American actor (1912–1994)

Patrick Barry Sullivan (August 29, 1912 – June 6, 1994) was an American actor of film, television, theatre, and radio. In a career that spanned over 40 years, Sullivan appeared in over 100 movies from the 1930s to the 1980s, primarily as a leading actor after establishing himself in the industry, and later as a character actor.

Memorable films and TV programs that Sullivan appeared in include The Great Gatsby, The Bad and the Beautiful, Forty Guns, The Price, and Pat Garrett and Billy the Kid. He was a featured guest performer in the top television series of his day, starring in two series, Harbormaster and The Tall Man. He was nominated for a Primetime Emmy Award for his performance on the 1955 teleplay The Caine Mutiny Court-Martial.
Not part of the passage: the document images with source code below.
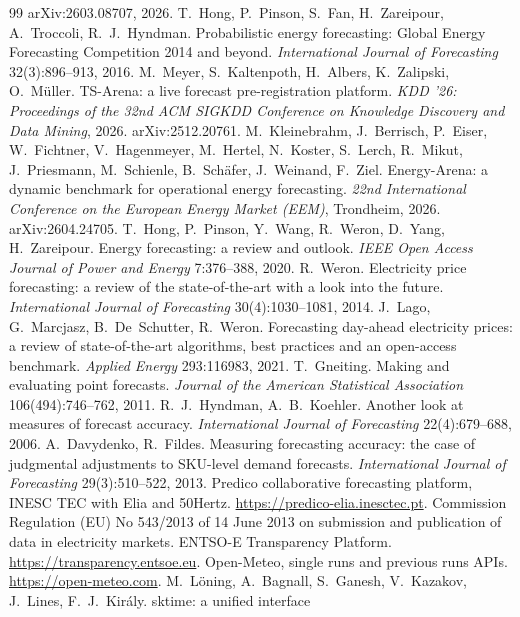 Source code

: \documentclass[11pt,a4paper]{article}
\begin{document}
\begin{thebibliography}{99}
arXiv:2603.08707, 2026.
 T.~Hong, P.~Pinson, S.~Fan, H.~Zareipour, A.~Troccoli, R.~J.~Hyndman. Probabilistic energy
forecasting: Global Energy Forecasting Competition 2014 and beyond. \emph{International Journal of Forecasting}
32(3):896--913, 2016.
 M.~Meyer, S.~Kaltenpoth, H.~Albers, K.~Zalipski, O.~Müller. TS-Arena: a live forecast
pre-registration platform. \emph{KDD '26: Proceedings of the 32nd ACM SIGKDD Conference on Knowledge Discovery and
Data Mining}, 2026. arXiv:2512.20761.
 M.~Kleinebrahm, J.~Berrisch, P.~Eiser, W.~Fichtner, V.~Hagenmeyer, M.~Hertel, N.~Koster,
S.~Lerch, R.~Mikut, J.~Priesmann, M.~Schienle, B.~Schäfer, J.~Weinand, F.~Ziel. Energy-Arena: a dynamic benchmark for
operational energy forecasting. \emph{22nd International Conference on the European Energy Market (EEM)}, Trondheim,
2026. arXiv:2604.24705.
 T.~Hong, P.~Pinson, Y.~Wang, R.~Weron, D.~Yang, H.~Zareipour. Energy forecasting: a review and
outlook. \emph{IEEE Open Access Journal of Power and Energy} 7:376--388, 2020.
 R.~Weron. Electricity price forecasting: a review of the state-of-the-art with a look into the future.
\emph{International Journal of Forecasting} 30(4):1030--1081, 2014.
 J.~Lago, G.~Marcjasz, B.~De~Schutter, R.~Weron. Forecasting day-ahead electricity prices: a review of
state-of-the-art algorithms, best practices and an open-access benchmark. \emph{Applied Energy} 293:116983, 2021.
 T.~Gneiting. Making and evaluating point forecasts. \emph{Journal of the American Statistical
Association} 106(494):746--762, 2011.
 R.~J.~Hyndman, A.~B.~Koehler. Another look at measures of forecast accuracy.
\emph{International Journal of Forecasting} 22(4):679--688, 2006.
 A.~Davydenko, R.~Fildes. Measuring forecasting accuracy: the case of judgmental adjustments to
SKU-level demand forecasts. \emph{International Journal of Forecasting} 29(3):510--522, 2013.
 Predico collaborative forecasting platform, INESC TEC with Elia and 50Hertz.
\url{https://predico-elia.inesctec.pt}.
 Commission Regulation (EU) No 543/2013 of 14 June 2013 on submission and publication of data in
electricity markets.
 ENTSO-E Transparency Platform. \url{https://transparency.entsoe.eu}.
 Open-Meteo, single runs and previous runs APIs. \url{https://open-meteo.com}.
 M.~Löning, A.~Bagnall, S.~Ganesh, V.~Kazakov, J.~Lines, F.~J.~Király. sktime: a unified interface

\end{thebibliography}
\end{document}
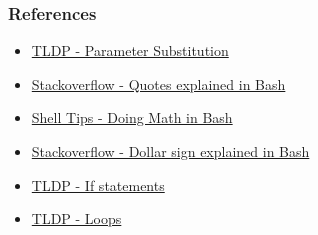 \documentclass{beamer}
\newcommand{\code}[1]{\colorbox{codegray}{\texttt{#1}}}
\begin{document}
\begin{frame}
\frametitle{References}
\begin{itemize}
    \item \href{https://tldp.org/LDP/abs/html/parameter-substitution.html}{TLDP - Parameter Substitution}
    \bigskip
    \item \href{https://stackoverflow.com/questions/6697753/difference-between-single-and-double-quotes-in-bash}{Stackoverflow - Quotes explained in Bash }
    \bigskip
    \item \href{https://www.shell-tips.com/bash/math-arithmetic-calculation/}{Shell Tips - Doing Math in Bash}
    \bigskip
    \item \href{https://stackoverflow.com/a/5163260/4021436}{Stackoverflow - Dollar sign explained in Bash }
    \bigskip
    \item \href{https://tldp.org/LDP/Bash-Beginners-Guide/html/sect_07_01.html}{TLDP - If statements}
    \bigskip
    \item \href{https://tldp.org/LDP/abs/html/loops1.html}{TLDP - Loops }
\end{itemize}
\end{frame}





\end{document}
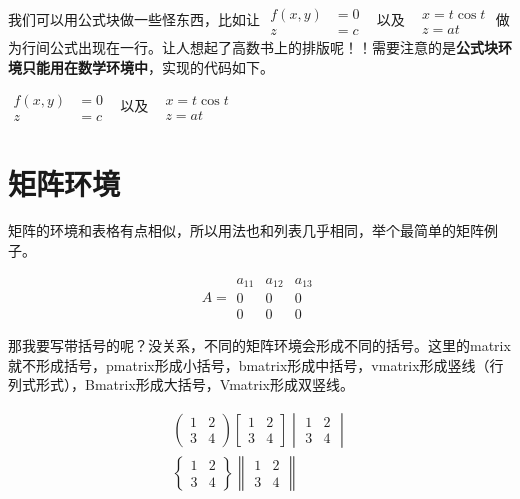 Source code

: 我们可以用公式块做一些怪东西，比如让
$\begin{aligned}f(x,y) & =0 \\z & =c\end{aligned}$
~以及~
$\begin{gathered}x=t\cos t \\z=at\end{gathered}$
做为行间公式出现在一行。让人想起了高数书上的排版呢！！需要注意的是\textbf{公式块环境只能用在数学环境中}，实现的代码如下。

\begin{latex}
$\begin{aligned}f(x,y) & =0 \\z & =c\end{aligned}$
~以及~
$\begin{gathered}x=t\cos t \\z=at\end{gathered}$
\end{latex}

\section{矩阵环境}
矩阵的环境和表格有点相似，所以用法也和列表几乎相同，举个最简单的矩阵例子。
\begin{codeshow}
\[
A=\begin{matrix}
a_{11} & a_{12} & a_{13}\\
0 & 0 & 0\\
0 & 0 & 0
\end{matrix}
\]
\end{codeshow}

那我要写带括号的呢？没关系，不同的矩阵环境会形成不同的括号。这里的matrix就不形成括号，pmatrix形成小括号，bmatrix形成中括号，vmatrix形成竖线（行列式形式），Bmatrix形成大括号，Vmatrix形成双竖线。
\begin{codeshow}
\begin{gather*}
    \begin{pmatrix}1 & 2\\
    3 & 4\end{pmatrix}
    \begin{bmatrix}1 & 2\\
    3 & 4\end{bmatrix}
    \begin{vmatrix}1 & 2\\
    3 & 4\end{vmatrix}\\
    \begin{Bmatrix}1 & 2\\
    3 & 4\end{Bmatrix}
    \begin{Vmatrix}1 & 2\\
    3 & 4\end{Vmatrix}
\end{gather*}
\end{codeshow}

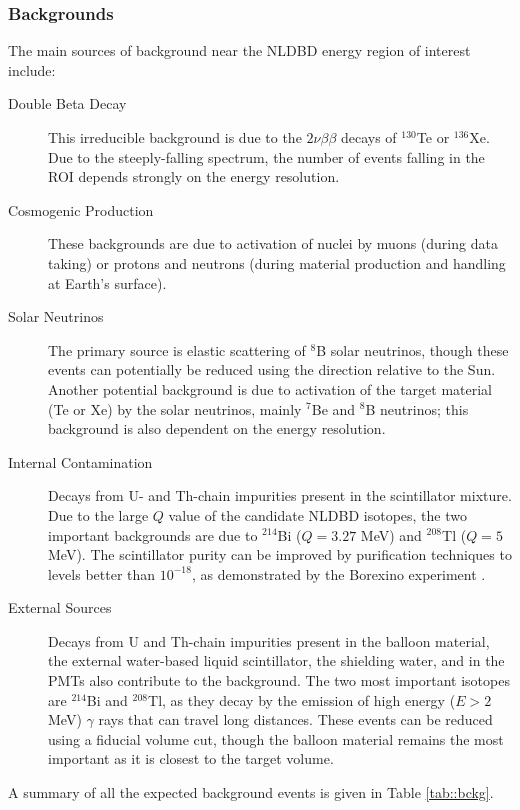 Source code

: \subsubsection{Backgrounds}
The main sources of background near the NLDBD energy region of interest
include:
\begin{description}
\item[Double Beta Decay] This irreducible background is due to the
$2\nu\beta\beta$ decays of $^{130}$Te or $^{136}$Xe. Due to the steeply-falling
spectrum, the number of events falling in the ROI depends strongly on the
energy resolution.
\item[Cosmogenic Production] These backgrounds are due to activation of nuclei
by muons (during data taking) or protons and neutrons (during material
production and handling at Earth's surface).
\item[Solar Neutrinos] The primary source is elastic scattering of $^{8}$B
solar neutrinos, though these events can potentially be reduced using the
direction relative to the Sun. Another potential background is due to
activation of the target material (Te or Xe) by the solar neutrinos,
mainly $^{7}$Be and $^{8}$B neutrinos; this background is also dependent
on the energy resolution.
\item[Internal Contamination] Decays from U- and Th-chain impurities
present in the scintillator mixture. Due to the large $Q$ value of the
candidate NLDBD isotopes, the two important backgrounds are due to
$^{214}$Bi ($Q=3.27$ MeV) and $^{208}$Tl ($Q=5$ MeV). The scintillator
purity can be improved by purification techniques to levels better than
$10^{-18}$, as demonstrated by the Borexino experiment \cite{bxo16}.
\item[External Sources] Decays from U and Th-chain impurities present
in the balloon material, the external water-based liquid scintillator, the
shielding water, and in the PMTs also contribute to the background. The
two most important isotopes are $^{214}$Bi and $^{208}$Tl, as they decay by
the emission of high energy ($E>2$ MeV) $\gamma$ rays that can travel long
distances. These events can be reduced using a fiducial volume cut, though the
balloon material remains the most important as it is closest to the target
volume.
\end{description}
A summary of all the expected background events is given in Table
\ref{tab::bckg}.


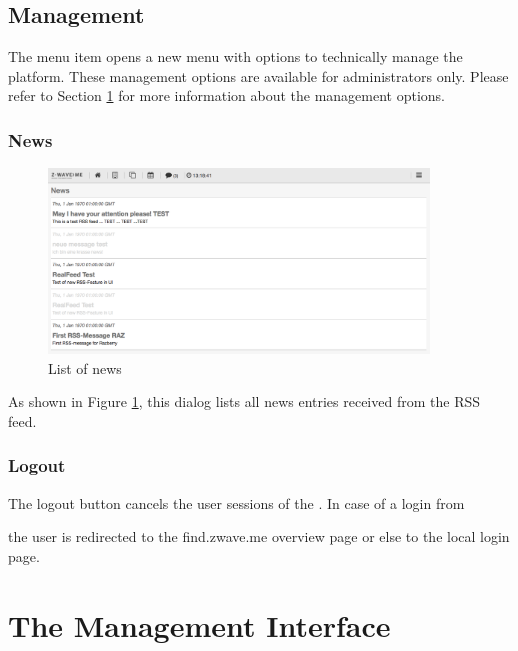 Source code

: \subsection{Management}

The menu item  opens a new menu with options to technically manage the platform. 
These management options are available for administrators only. Please refer to Section 
\ref{ManagementInterface} for more information about the management options.

\subsubsection{News}
\label{news}

\begin{figure}
\begin{center}
\includegraphics[width=0.9\textwidth]{pngs/cap4/news2.png}
\caption{List of \zway news}
\label{news2}
\end{center}
\end{figure}

As shown in Figure \ref{news2}, this dialog lists all news entries received from the RSS feed.

\subsubsection{Logout}

The logout button cancels the user sessions of the \zwshui. In case of 
a login from 



the user is redirected to the find.zwave.me overview page or 
else to the local login page.

\section {The Management Interface}
\label{ManagementInterface}

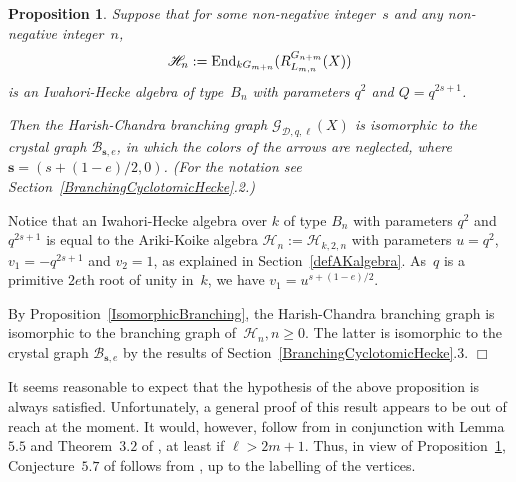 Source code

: \documentclass[twoside,12pt]{amsart}
\theoremstyle{plain}
\newenvironment{prf}{{\bf Proof.}}{\hfill $\Box$ \\[-1.0ex]}
\newtheorem{prp}[num]{Proposition}
\begin{document}
\begin{prp}
\label{HCGraphIsCrystalGraph}
Suppose that for some non-negative integer~$s$ and any non-negative integer~$n$,
$$\mathscr{H}_n := {\mbox{\rm End}}_{kG_{m+n}}( R_{L_{m,n}}^{G_{n+m}}( X ) )$$ is an 
Iwahori-Hecke algebra of type~$B_n$ with parameters $q^2$ and $Q = q^{2s+1}$. 

Then the Harish-Chandra branching graph $\mathcal{G}_{\mathcal{D},q,\ell}(X)$
is isomorphic to the crystal graph $\mathcal{B}_{\mathbf{s},e}$, in which the
colors of the arrows are neglected, where 
$\mathbf{s} = (s + (1-e)/2,0)$. (For the notation see 
Section~\ref{BranchingCyclotomicHecke}.2.)
\end{prp}
\begin{prf}
Notice that an Iwahori-Hecke algebra over $k$ of type $B_n$ with parameters
$q^2$ and $q^{2s+1}$ is equal to the Ariki-Koike algebra ${\mathcal{H}}_n := 
\mathcal{H}_{k,2,n}$
with parameters $u = q^2$, $v_1 = -q^{2s+1}$ and $v_2 = 1$, as explained                  
in Section~\ref{defAKalgebra}. As~$q$ is a primitive $2e$th root of unity 
in~$k$, we have $v_1 = u^{s + (1-e)/2}$.

By Proposition~\ref{IsomorphicBranching}, the Harish-Chandra branching graph 
is isomorphic to the branching graph of~$\mathcal{H}_n, n\geq0$. 
The latter is isomorphic to the crystal graph $\mathcal{B}_{\mathbf{s},e}$ by 
the results of Section~\ref{BranchingCyclotomicHecke}.3.
\end{prf}

It seems reasonable to expect that the hypothesis of the above proposition is 
always satisfied. Unfortunately, a general proof of this result appears to be 
out of reach at the moment. It would, however, follow from 
\cite[Conjecture~$5.5$]{GerberHissJacon2014} in conjunction with Lemma~$5.5$ 
and Theorem~$3.2$ of \cite{GerberHissJacon2014}, at least if $\ell > 2m + 1$.
Thus, in view of Proposition~\ref{HCGraphIsCrystalGraph}, Conjecture~$5.7$ of 
\cite{GerberHissJacon2014} follows from 
\cite[Conjecture~$5.5$]{GerberHissJacon2014}, up to the labelling of the 
vertices.
\end{document}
Ronald Bergan wrote in The Guardian in 1994: "Second division Hollywood actors like Barry Sullivan ... are usually faintly praised for being reliable or solid. However, when given the chance, Sullivan was a powerful, often baleful presence on screen, providing more pleasure than many more touted stars. "

==Early years==
Sullivan was born in New York City. A law student at New York University and Temple University, he fell into acting when in college playing semi-pro football. He was later a department store buyer.

==Career==
===Broadway stage, film shorts and radio===
Sullivan's first appearance on Broadway was in I Want a Policeman in 1936. That year he was also in R.C. Sheriff's St Helena.
Sullivan appeared in shorts such as Strike! You're Out (1936), Broker's Follies (1937), Dime a Dance (1937) (alongside Imogene Coca, June Allyson and Danny Kaye), Dates and Nuts (1937), and Hi-Ho Hollywood (1937).
He returned to Broadway with roles in All That Glitters (1938) and Eye on the Sparrow (1938) (with a young Montgomery Clift). He received attention when he joined the cast of the long running The Man Who Came to Dinner (1939) as Bert Jefferson. He was also in Mr Big (1941), Ring Around Elizabeth (1941) and Johnny 2 X 4 (1942). Sullivan appeared with Bette Davis on stage in 1960 in The World of Carl Sandburg as a substitute for her husband Gary Merrill.
In 1950, Sullivan replaced Vincent Price in the role of Leslie Charteris' Simon Templar on the NBC Radio show The Saint. Sullivan lasted only two episodes before the show was cancelled.

===Movies===
Sullivan had a small role in the Universal serial The Green Hornet Strikes Again! (1941). He had a supporting part in High Explosive (1943) for Pine-Thomas Productions, who released through Paramount, and he was the second male lead in The Woman of the Town (1943) with Claire Trevor.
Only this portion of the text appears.